Some days we hike a few miles and come across superb, surprising, super exciting outcrop. Like the thirty meters of tuff we found in a cliff just upriver from Kayak. This tuff (in a totally unexpected place, though Ben’s advisor, Lindy Elkins-Tanton, had a hunch there might be something cool in those cliffs) had huge clasts, up to half a meter across, that had been thrown into the air and then incorporated into the tuff by the power of the eruption. And to cap it all off, many of these clasts were coal, an intriguing potential source for volatiles.

Other days (like, for example, today) we hike up a series of ever higher peaks, clambering up precarious slopes of talus and battling through mosquitoey swamps, only to reach some of the most god-awful outcrop you could ever imagine. But if you’d like to try imagining it, think of little tiny bits of rock buried in piles of dirt. Even those little tiny bits of rock, however, could still yield crucial information about the eruption.

That’s the thing–that’s why the past month has been so exciting (aside from rafting down rapids and stuff like that). The questions themselves are just cool, exciting questions. And you can’t help looking at every single rock you see out here–every single junky piece of float and every single layer of tuff–you can’t help looking at them and thinking to yourself: Well, maybe that rock could help us find some of the answers. So we label it and add it to our (ahem) slightly large pile of samples. And then we sit around the campfire and try to plot and plan exactly how we are going to get all our rocks home past Russian customs.

Home Sweet Maymecha (July 21)

Posted in Uncategorized on July 21, 2009 by siberia2009
Guarding the gear from the helicopter swash

Guarding the gear from the helicopter swash

A giant helicopter whisked us away yesterday from the shore of the Kotuy river just outside of Kayak and carried us to the Maymecha river. Seth summarized the ride as “bananas.” After landing on a broad gravel bar an hour or so later, we unloaded our mountain of gear right next to the helicopter. To keep the gear from blowing away as the helicopter took off, we laid on top the immense pile. The feeling and sight of a huge machine hovering not feet above your head, pinning you down with the force of its engines, was quite something. The rotor had six blades at least.

The helicopter left us in easily the most breathtaking place we have been so far. The Maymecha river is totally wild… Forests, meadows, mountains, clear water, small rapids, fish galore.  Ben, while taking his evening swim, saw a taimen (a type of fish here) of considerable size swimming through the shallow water. He blurted out a litany of profanity and waved his arms wildly. Although not visually confirmed by Seth, the ferocity of the arm-waving and severity of the cussing suggested a fish of no less than 5 feet in length.

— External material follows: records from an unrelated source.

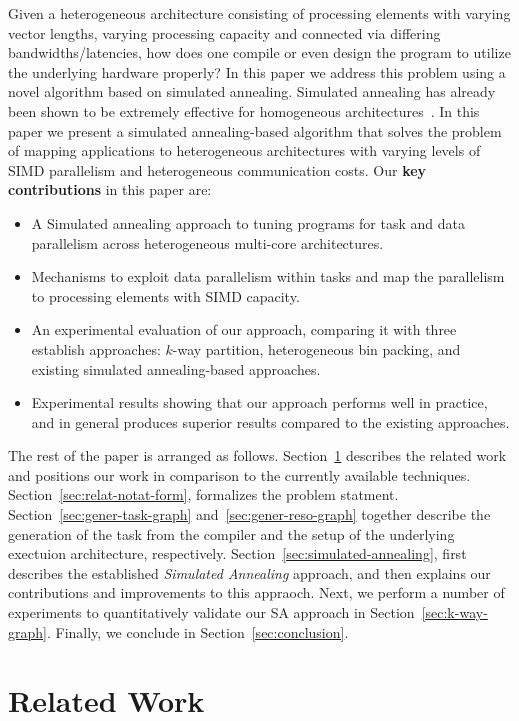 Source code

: \documentclass[10pt, conference, compsocconf]{IEEEtran}
\begin{document}
Given a heterogeneous architecture consisting of processing elements
with varying vector lengths, varying processing capacity and connected
via differing bandwidths/latencies, how does one compile or even
design the program to utilize the underlying hardware properly? In
this paper we address this problem using a novel algorithm based on
simulated annealing. Simulated annealing has already been shown to be
extremely effective for homogeneous architectures~\cite{hors06}. In
this paper we present a simulated annealing-based algorithm that
solves the problem of mapping applications to heterogeneous
architectures with varying levels of SIMD parallelism and
heterogeneous communication costs. Our \textbf{key contributions} in
this paper are:

\begin{itemize}
\item A Simulated annealing approach to tuning programs for task and
  data parallelism across heterogeneous multi-core architectures.
\item Mechanisms to exploit data parallelism within tasks and map
  the parallelism to processing elements with SIMD capacity.
\item An experimental evaluation of our approach, comparing it with
  three establish approaches: $k$-way partition, heterogeneous bin
  packing, and existing simulated annealing-based approaches.
\item Experimental results showing that our approach performs well in
  practice, and in general produces superior results compared to the
  existing approaches.
\end{itemize}
The rest of the paper is arranged as
follows. Section~\ref{sec:related-work} describes the related work and
positions our work in comparison to the currently available
techniques. Section~\ref{sec:relat-notat-form}, formalizes the problem
statment. Section~\ref{sec:gener-task-graph}
and~\ref{sec:gener-reso-graph} together describe the generation of the
task from the compiler and the setup of the underlying exectuion
architecture, respectively. Section~\ref{sec:simulated-annealing}, first
describes the established \textit{Simulated Annealing} approach, and
then explains our contributions and improvements to this appraoch. Next,
we perform a number of experiments to quantitatively validate our SA
approach in Section~\ref{sec:k-way-graph}. Finally, we conclude in
Section~\ref{sec:conclusion}.

\section{Related Work}
\label{sec:related-work}
\end{document}
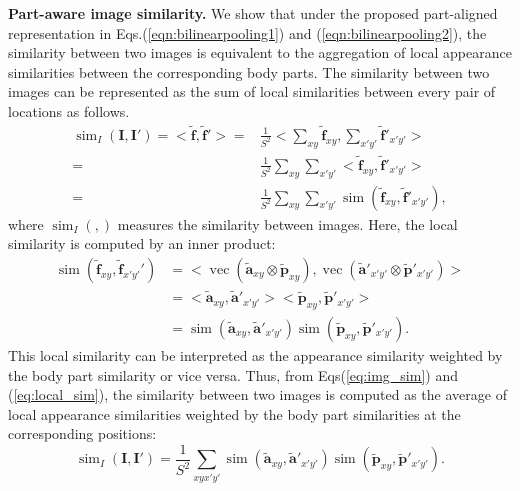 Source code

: \documentclass{llncs}
\begin{document}
\noindent\textbf{Part-aware image similarity.}
We show that under the proposed part-aligned representation in Eqs.(\ref{eqn:bilinearpooling1}) and (\ref{eqn:bilinearpooling2}), the similarity between two images is equivalent to the aggregation of local appearance similarities between the corresponding body parts. 
The similarity between two images can be represented as the sum of local similarities between every pair of locations as follows.
\begin{align}
\label{eq:img_sim}
\operatorname{sim}_I(\mathbf{I}, \mathbf{I}')
=<\tilde{\mathbf{f}}, \tilde{\mathbf{f}}'> \nonumber
=&\frac{1}{S^2}<\sum_{xy}\tilde{\mathbf{f}}_{xy}, \sum_{x'y'}\tilde{\mathbf{f}}'_{x'y'}> \nonumber \\
=&\frac{1}{S^2}\sum_{xy} \sum_{x'y'} <\tilde{\mathbf{f}}_{xy} , \tilde{\mathbf{f}}'_{x'y'} > \nonumber \\
= & \frac{1}{S^2}\sum_{xy} \sum_{x'y'}  \operatorname{sim}( \tilde{\mathbf{f}}_{xy}, \tilde{\mathbf{f}}'_{x'y'}),
\end{align}
where $\operatorname{sim}_I(,)$ measures the similarity between images.
Here, the local similarity is computed by an inner product:
\begin{align}
\label{eq:local_sim}
\operatorname{sim}(\tilde{\mathbf{f}}_{xy}, \tilde{\mathbf{f}}_{x'y'}')
&= <\operatorname{vec}(\tilde{\mathbf{a}}_{xy} \otimes \tilde{\mathbf{p}}_{xy}),
\operatorname{vec}(\tilde{\mathbf{a}}'_{x'y'}  \otimes\tilde{\mathbf{p}}'_{x'y'}) > \nonumber \\
&=<\tilde{\mathbf{a}}_{xy}, \tilde{\mathbf{a}}'_{x'y'}>
 <\tilde{\mathbf{p}}_{xy},\tilde{\mathbf{p}}'_{x'y'}> \nonumber \\
 &= \operatorname{sim}(\tilde{\mathbf{a}}_{xy}, \tilde{\mathbf{a}}'_{x'y'})
 \operatorname{sim}(\tilde{\mathbf{p}}_{xy}, \tilde{\mathbf{p}}'_{x'y'}).
\end{align}
This local similarity can be interpreted as the appearance similarity weighted by the body part similarity or vice versa.
Thus, from Eqs(\ref{eq:img_sim}) and (\ref{eq:local_sim}), the similarity between two images is computed as the average of local appearance similarities weighted by the body part similarities at the corresponding positions:
\begin{equation}
\operatorname{sim}_I(\mathbf{I}, \mathbf{I}') = \frac{1}{S^2}\sum_{xyx'y'}{ \operatorname{sim}(\tilde{\mathbf{a}}_{xy}, \tilde{\mathbf{a}}'_{x'y'})
 \operatorname{sim}(\tilde{\mathbf{p}}_{xy}, \tilde{\mathbf{p}}'_{x'y'})}. \nonumber
\end{equation}
\end{document}
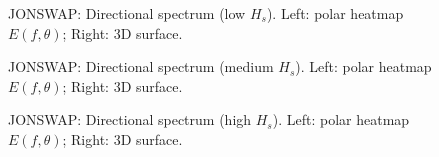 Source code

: \documentclass[11pt,letterpaper]{article}
\begin{document}
    \begin{figure}[H]\centering
    \begin{minipage}{0.49\textwidth}
        \resizebox{\linewidth}{!}{}
    \end{minipage}\hfill
    \begin{minipage}{0.49\textwidth}
        \resizebox{\linewidth}{!}{}
    \end{minipage}
    \caption{JONSWAP: Directional spectrum (low $H_s$). Left: polar heatmap $E(f,\theta)$; Right: 3D surface.}
    \label{fig:jonswap_spec_low}
    \end{figure}

    \begin{figure}[H]\centering
    \begin{minipage}{0.49\textwidth}
        \resizebox{\linewidth}{!}{}
    \end{minipage}\hfill
    \begin{minipage}{0.49\textwidth}
        \resizebox{\linewidth}{!}{}
    \end{minipage}
    \caption{JONSWAP: Directional spectrum (medium $H_s$). Left: polar heatmap $E(f,\theta)$; Right: 3D surface.}
    \label{fig:jonswap_spec_medium}
    \end{figure}

    \begin{figure}[H]\centering
    \begin{minipage}{0.49\textwidth}
        \resizebox{\linewidth}{!}{}
    \end{minipage}\hfill
    \begin{minipage}{0.49\textwidth}
        \resizebox{\linewidth}{!}{}
    \end{minipage}
    \caption{JONSWAP: Directional spectrum (high $H_s$). Left: polar heatmap $E(f,\theta)$; Right: 3D surface.}
    \label{fig:jonswap_spec_high}
    \end{figure}
\end{document}
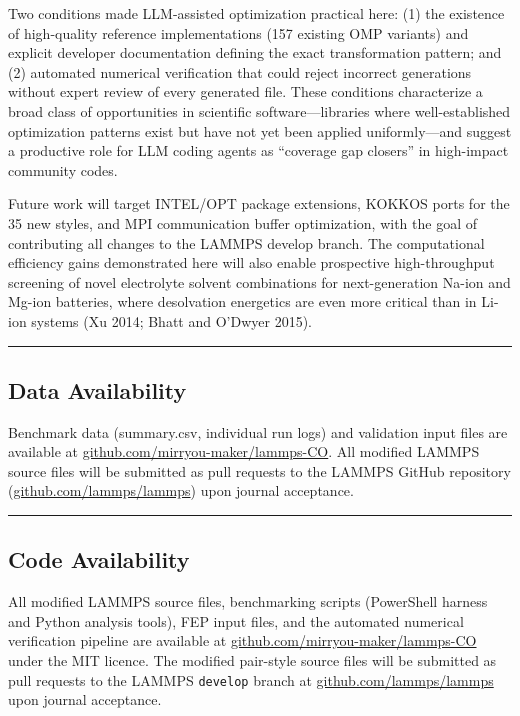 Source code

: \documentclass[
  11pt,
]{article}
\begin{document}
Two conditions made LLM-assisted optimization practical here: (1) the
existence of high-quality reference implementations (157 existing OMP
variants) and explicit developer documentation defining the exact
transformation pattern; and (2) automated numerical verification that
could reject incorrect generations without expert review of every
generated file. These conditions characterize a broad class of
opportunities in scientific software---libraries where well-established
optimization patterns exist but have not yet been applied
uniformly---and suggest a productive role for LLM coding agents as
``coverage gap closers'' in high-impact community codes.

Future work will target INTEL/OPT package extensions, KOKKOS ports for
the 35 new styles, and MPI communication buffer optimization, with the
goal of contributing all changes to the LAMMPS develop branch. The
computational efficiency gains demonstrated here will also enable
prospective high-throughput screening of novel electrolyte solvent
combinations for next-generation Na-ion and Mg-ion batteries, where
desolvation energetics are even more critical than in Li-ion systems (Xu
2014; Bhatt and O'Dwyer 2015).

\begin{center}\rule{0.5\linewidth}{0.5pt}\end{center}

\subsection{Data Availability}\label{data-availability}

Benchmark data (summary.csv, individual run logs) and validation input
files are available at
\href{https://github.com/mirryou-maker/lammps-CO}{github.com/mirryou-maker/lammps-CO}.
All modified LAMMPS source files will be submitted as pull requests to
the LAMMPS GitHub repository
(\href{https://github.com/lammps/lammps}{github.com/lammps/lammps}) upon
journal acceptance.

\begin{center}\rule{0.5\linewidth}{0.5pt}\end{center}

\subsection{Code Availability}\label{code-availability}

All modified LAMMPS source files, benchmarking scripts (PowerShell
harness and Python analysis tools), FEP input files, and the automated
numerical verification pipeline are available at
\href{https://github.com/mirryou-maker/lammps-CO}{github.com/mirryou-maker/lammps-CO}
under the MIT licence. The modified pair-style source files will be
submitted as pull requests to the LAMMPS \texttt{develop} branch at
\href{https://github.com/lammps/lammps}{github.com/lammps/lammps} upon
journal acceptance.
\end{document}
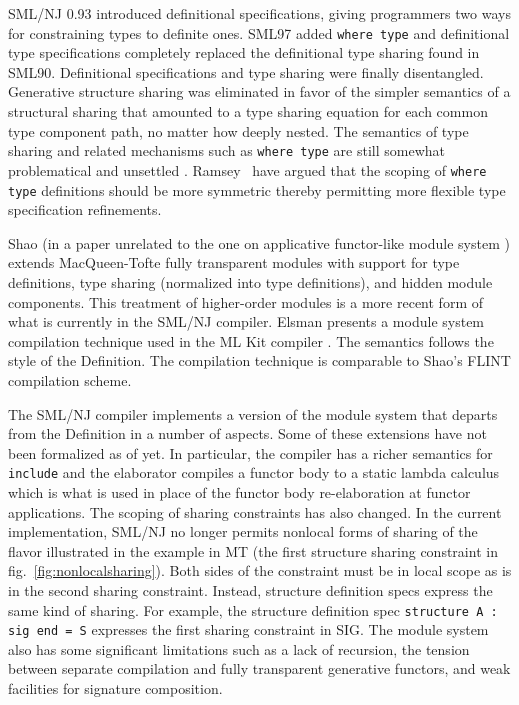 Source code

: SML/NJ 0.93 introduced definitional specifications, giving programmers two ways for constraining types to definite ones. SML97 added \lstinline{where type} and definitional type specifications completely replaced the definitional type sharing found in SML90. Definitional specifications and type sharing were finally disentangled. Generative structure sharing was eliminated in favor of the simpler semantics of a structural sharing that amounted to a type sharing equation for each common type component path, no matter how deeply nested. The semantics of type sharing and related mechanisms such as \lstinline{where type} are still somewhat problematical and unsettled \cite{narbel:jfp07,ramsey05}. Ramsey \etal~have argued that the scoping of \lstinline{where type} definitions should be more symmetric thereby permitting more flexible type specification refinements.

Shao \cite{shao98} (in a paper unrelated to the one on applicative functor-like module system \cite{shao99}) extends MacQueen-Tofte fully transparent modules with support for type definitions, type sharing (normalized into type definitions), and hidden module components. This treatment of higher-order modules is a more recent form of what is currently in the SML/NJ compiler. Elsman presents a module system compilation technique used in the ML Kit compiler \cite{elsman99}. The semantics follows the style of the Definition. The compilation technique is comparable to Shao's FLINT compilation scheme. 

The SML/NJ compiler implements a version of the module system that departs from the Definition in a number of aspects. Some of these extensions have not been formalized as of yet. In particular, the compiler has a richer semantics for \lstinline{include} and the elaborator compiles a functor body to a static lambda calculus which is what is used in place of the functor body re-elaboration at functor applications. The scoping of sharing constraints has also changed. In the current implementation, SML/NJ no longer permits nonlocal forms of sharing of the flavor illustrated in the example in MT (the first structure sharing constraint in fig.~\ref{fig:nonlocalsharing}). Both sides of the constraint must be in local scope as is in the second sharing constraint. Instead, structure definition specs express the same kind of sharing. For example, the structure definition spec \lstinline{structure A : sig end = S} expresses the first sharing constraint in SIG. The module system also has some significant limitations such as a lack of recursion, the tension between separate compilation and fully transparent generative functors, and weak facilities for signature composition.

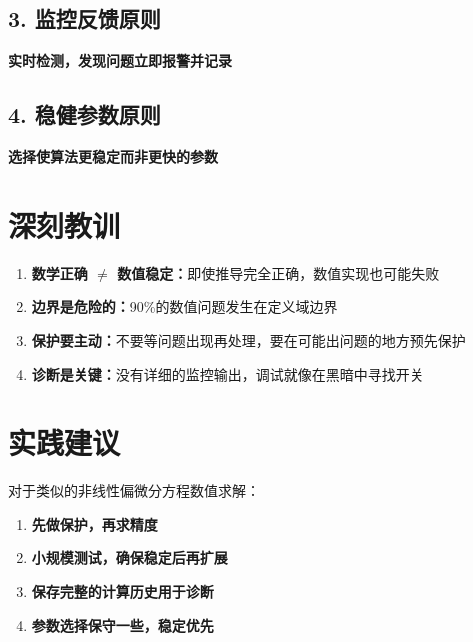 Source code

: \documentclass[11pt,a4 paper,one side]{article}
\begin{document}
\subsection*{3. 监控反馈原则}
\begin{center}
\textbf{实时检测，发现问题立即报警并记录}
\end{center}

\subsection*{4. 稳健参数原则}
\begin{center}
\textbf{选择使算法更稳定而非更快的参数}
\end{center}

\section*{深刻教训}

\begin{enumerate}
    \item \textbf{数学正确 $\neq$ 数值稳定：}即使推导完全正确，数值实现也可能失败
    \item \textbf{边界是危险的：}90\%的数值问题发生在定义域边界
    \item \textbf{保护要主动：}不要等问题出现再处理，要在可能出问题的地方预先保护
    \item \textbf{诊断是关键：}没有详细的监控输出，调试就像在黑暗中寻找开关
\end{enumerate}

\section*{实践建议}

对于类似的非线性偏微分方程数值求解：

\begin{enumerate}
    \item \textbf{先做保护，再求精度}
    \item \textbf{小规模测试，确保稳定后再扩展}  
    \item \textbf{保存完整的计算历史用于诊断}
    \item \textbf{参数选择保守一些，稳定优先}
\end{enumerate}

\begin{center}
\end{center}
\end{document}
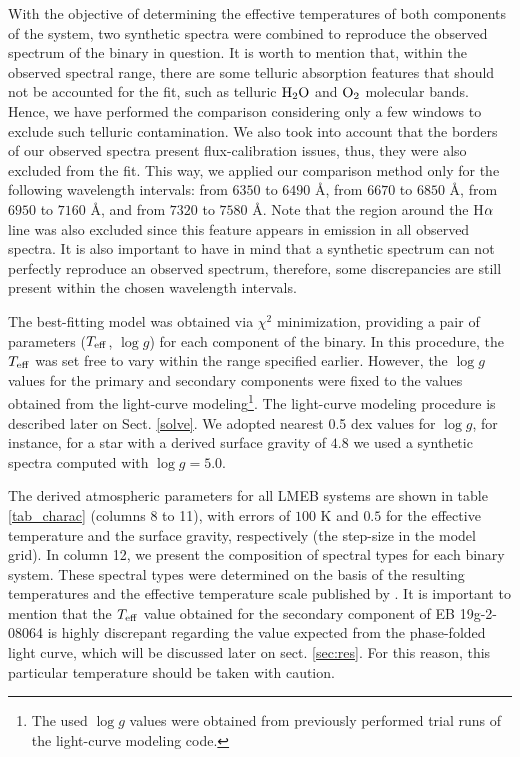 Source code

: \documentclass[fleqn,usenatbib]{mnras}
\begin{document}
With the objective of determining the effective temperatures of both components of the system, two synthetic spectra were combined to reproduce the observed spectrum of the binary in question. It is worth to mention that, within the observed spectral range, there are some telluric absorption features that should not be accounted for the fit, such as telluric ${\rm H{_2}O}$ and ${\rm O{_2}}$ molecular bands. Hence, we have performed the comparison considering only a few windows to exclude such telluric contamination. We also took into account that the borders of our observed spectra present flux-calibration issues, thus, they were also excluded from the fit. This way, we applied our comparison method only for the following wavelength intervals: from $6350$ to $6490$ \AA, from $6670$ to $6850$ \AA, from $6950$ to $7160$ \AA, and from $7320$ to $7580$ \AA. Note that the region around the H${\rm \alpha}$ line was also excluded since this feature appears in emission in all observed spectra. It is also important to have in mind that a synthetic spectrum can not perfectly reproduce an observed spectrum, therefore, some discrepancies are still present within the chosen wavelength intervals.

The best-fitting model was obtained via $\chi^2$ minimization, providing a pair of parameters ($T_{\rm eff}$, $\log g$) for each component of the binary. In this procedure, the $T_{\rm eff}$ was set free to vary within the range specified earlier. However, the $\log g$ values for the primary and secondary components were fixed to the values obtained from the light-curve modeling\footnote{The used $\log g$ values were obtained from previously performed trial runs of the light-curve modeling code.}. The light-curve modeling procedure is described later on Sect. \ref{solve}. We adopted nearest 0.5 dex values for $\log g$, for instance, for a star with a derived surface gravity of $4.8$ we used a synthetic spectra computed with $\log g=5.0$.

The derived atmospheric parameters for all LMEB systems are shown in table \ref{tab_charac} (columns 8 to 11), with errors of $100$ K and $0.5$ for the effective temperature and the surface gravity, respectively (the step-size in the model grid). 
In column 12, we present the composition of spectral types for each binary system. These spectral types were determined on the basis of the resulting temperatures and the effective temperature scale published by \citet{Pecaut13}. 
It is important to mention that the $T_{\rm eff}$ value obtained for the secondary component of EB 19g-2-08064 is highly discrepant regarding the value expected from the phase-folded light curve, which will be discussed later on sect. \ref{sec:res}. For this reason, this particular temperature should be taken with caution.
\end{document}
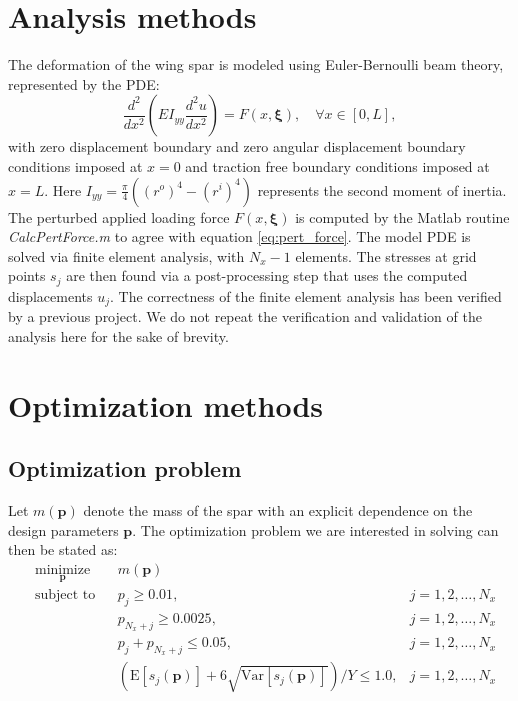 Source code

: \documentclass[10pt]{article}
\newcommand{\bs}[1] {\boldsymbol{#1}}
\begin{document}
\section{Analysis methods}

The deformation of the wing spar is modeled using Euler-Bernoulli
beam theory, represented by the PDE:
\begin{equation}
\frac{d^2}{d x^2}
\left( E I_{yy} \frac{d^2 u}{dx^2} \right) =
F(x, \bs{\xi}), \quad \forall x \in [0,L],
\label{eq:pde}
\end{equation}
with zero displacement boundary and zero angular
displacement boundary conditions imposed at
$x=0$ and traction free boundary conditions
imposed at $x=L$. Here $I_{yy} = \frac{\pi}{4}( (r^o)^4 - (r^i)^4)$
represents the second moment of inertia.
The perturbed applied loading force $F(x, \bs{\xi})$
is computed by the Matlab routine
\emph{CalcPertForce.m} to agree with equation
\eqref{eq:pert_force}.
The model PDE is solved via finite element analysis, with
$N_x-1$ elements. The stresses at grid points $s_j$ are then
found via a post-processing step that uses the computed displacements
$u_j$.
The correctness of the finite element analysis
has been verified by a previous project. We do not repeat the
verification and validation of the analysis here for the sake
of brevity.

\section{Optimization methods}

\subsection{Optimization problem}

Let $m(\bs{p})$ denote the mass of the spar with an explicit
dependence on the design parameters $\bs{p}$. The optimization
problem we are interested in solving can then be stated as:
%
\begin{equation*}
\begin{aligned}
& \underset{\bs{p}}{\text{minimize}}
& & m(\bs{p}) \\
& \text{subject to}
& & p_j \geq 0.01,                    &j=1,2,\dots,N_x \\
&&& p_{N_x+j} \geq 0.0025,            &j=1,2,\dots,N_x\\
&&& p_j + p_{N_x +j} \leq 0.05,       &j=1,2,\dots,N_x \\
&&& \left(\text{E}[s_j(\bs{p})] + 6 \sqrt{\text{Var}[s_j(\bs{p})] } \right) / Y \leq 1.0, 
 &j=1,2,\dots,N_x
\end{aligned}
\label{eq:optim}
\end{equation*}
\end{document}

We are not just here to eat caribou and take helicopter rides–so now a bit of geology. Broadly speaking, Seth’s main interest out here is in dating many stratigraphic levels in the Siberian Traps section to define both the tempo of the eruption and when it started. Ben is interested in quantifying the volatiles released from the Traps during various stages of the eruption. One way to do this is with melt inclusions–tiny droplets of liquid magma trapped and frozen inside a crystal as it forms. When present in a magma, volatile gases such as fluorine, chlorine, and sulfur typically degas during the course of an eruption. But they can be preserved inside melt inclusions, so that more than 250 million years after the eruption occurred we might be able to peek at the gases injected into the atmosphere by the Siberian Traps.  With this information we hope to assess the environmental impact of such an enormous volcanic event.

We are here in the Maymecha to sample a section of rocks that only crop out in this area. The Pravoboyarsky suite, which is composed of several hundred meters of tuff, forms the base of the Maymecha section. This unit is easily eroded and therefore very difficult to find in outcrop–but finding it is half the fun! We are also hoping to track down several other promising units of rock. Over the next 10 days we will raft down the river, working our way up the section from older rock to younger rock. Our trip will end at the mouth of the Delkan river, where some of the youngest rocks in the entire Traps section are exposed.

While we were typing the previous paragraph, Roma came sauntering up dragging a 15-pound taimen. It looks like we will be having a second dinner tonight. Fresh, pan-fried fish. This place is FANTASTIC!!!!!!!!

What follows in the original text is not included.